Yankee Ingenuity:Management Wisdom from the N.Y. Yankees
What can the Bronx Bombers teach us about building and running an industry-dominating business? That’s the question authors Lance and Dorothy Berger address in their 2005 book, Management Wisdom From the New York Yankees’ Dynasty : What Every Manager Can Learn From a Legendary Team’s 80-Year Winning Streak.
So in a year when the pinstripers have moved into a new Yankee Stadium, when captain Derek Jeter has equaled and will surpass Lou Gehrig for most hits by a Yankee, and when the storied team will return to post-season play, here are the Bergers’ findings in a Dave’s Top 10 List format.
10. Celebrate your history, heroes, and legends, creating and boldly promoting a tradition of excellence.
Companies should create their own Hall of Fame and internally market (i.e. train) the business skills represented by those company legendary figures.
9. Diversify the talent pool and pay people based on their contribution to organization success.
Fixed salaries with almost guaranteed annual increases become satisfiers not motivators. Companies should structure compensation so there is always a component based on achieving individual, division, and corporate objectives.
8. Create a balance of superstars, stars, and solid performers, assessing and classifying employees. But make the superstar the focal point of the organization.
This seems to go against our equalitarian preferences, but real superstars are superstars for good reason: clearly superior talent; leadership qualities; correct instincts in tough situations; and good corporate citizens. These traits need to be encouraged throughout the organization.
7. Establish your talent strategy and fill in the gaps using a well-developed farm system. Train and develop your people.
Successful companies determine the critical competencies required to conduct the business at a high level, then hire and train to those competencies. They make constant individual improvement a virtue and they promote from within.
6. Make everyone on the team a talent scout.
Every employee knows people and encounters new people in their day-to-day activity. Encourage (and monetarily incent) employees to “recruit” potential team members who show the “right stuff” (based on numbers 10 and 7 above).
5. Make organizational competencies the heart of your appraisal process, using qualitative measures as well.
It’s easy to measure quantitative results, and they should be measured since ultimately they represent what you can actually take to the bank. Successful companies put significant emphasis on competencies, i.e. behaviors that when consistently practiced by employees lead to increased productivity and heightened “intangibles,” such as teamwork, accountability, and ownership.
4. Set the bar higher than your people have ever seen it, reflected in ambitious quantitative performance measures (stretch goals).
Every year the Yankees set the bar as high as it can be set—win the World Series. They don’t always get over the bar, but the goal has become synonymous with working for that organization. There is no business equivalent, but every company has the opportunity to identify what the World Series of their industry is and maintain everyone’s focus on that kind of goal.
3. Formally recognize your informal leaders.
Every organization has a formal structure—the organization chart with president or owner on top.
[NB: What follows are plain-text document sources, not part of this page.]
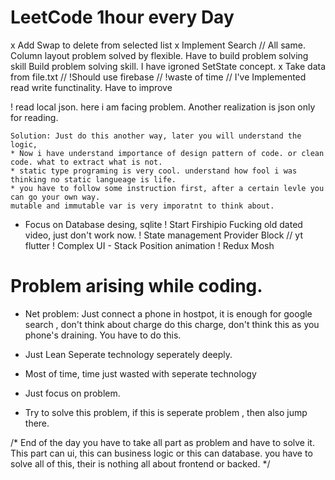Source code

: # LeetCode 1hour every Day



x Add Swap to delete from selected list
x Implement Search // All same. Column layout problem solved by flexible. Have to build problem solving skill
    Build problem solving skill.
    I have igroned SetState concept.
x Take data from file.txt // !Should use firebase // !waste of time // I've Implemented read write functinality.
    Have to improve

! read local json. here i am facing problem.
    Another realization is json only for reading.

    Solution: Just do this another way, later you will understand the logic,
    * Now i have understand importance of design pattern of code. or clean code. what to extract what is not.
    * static type programing is very cool. understand how fool i was thinking no static langueage is life.
    * you have to follow some instruction first, after a certain levle you can go your own way.
    mutable and immutable var is very imporatnt to think about.
    

- Focus on Database desing, sqlite
! Start Firshipio 
    Fucking old dated video, just don't work now.
! State management Provider Block // yt flutter
! Complex UI - Stack Position animation
! Redux Mosh


# Problem arising while coding.
- Net problem: Just connect a phone in hostpot, it is enough for google search , don't think about charge do this charge, don't think this as you phone's draining. You have to do this.

- Just Lean Seperate technology seperately deeply.
- Most of time, time just wasted with seperate technology
- Just focus on problem.
- Try to solve this problem, if this is seperate problem , then also jump there.




/* End of the day you have to take all part as problem and have to solve it. This part can ui, this can business logic or this can database. you have to solve all of this, their is nothing all about frontend or backed. */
But there is also an informal (unnamed) leadership in every company or group. This leadership is made up of the influential employees, who lead by example and performance if not by official title. Other workers look up to them, look to them, and management relies on their results. These performers should be recognized publicly (if not materially rewarded). The recognition spurs them on and motivates others to perform at higher levels so they can be recognized as well.
2. Hire the best frontline managers you can find.
There’s an old saying that sergeants run the Army. Frontline managers are the business equivalent. Put good ones in place. At least two of the past Yankee field managers were initially thought to be losers—Casey Stengel and Joe Torre. Stengel’s teams won 5 straight World Series in the 50s. Torre’s teams won three in a row and 4 out of 5. Frontline managers should be people-oriented and results-driven. Look for the talent that knows how to achieve results through other people, because the manager doesn’t actually play in the game.
And the number 1 example of Yankee ingenuity . . .
- Cultivate ownership values from the top down.
Nothing succeeds like self-interest. And there is no greater self-interest than that of ownership. Companies need to foster the attitude that everyone is a stakeholder—the employee owns the results and the effort to get the results. People need to feel empowered to unleash their skills as if they own the company, and the firm’s success depends on their performance. And it does. Business, like baseball, is a team activity that relies on individual execution. If you have a great day at the plate, but the team loses, you own the loss.
Love them or hate them, nearly a century of Yankee success means something—they do enough of the right things right most of the time. That’s a winning formula for anyone.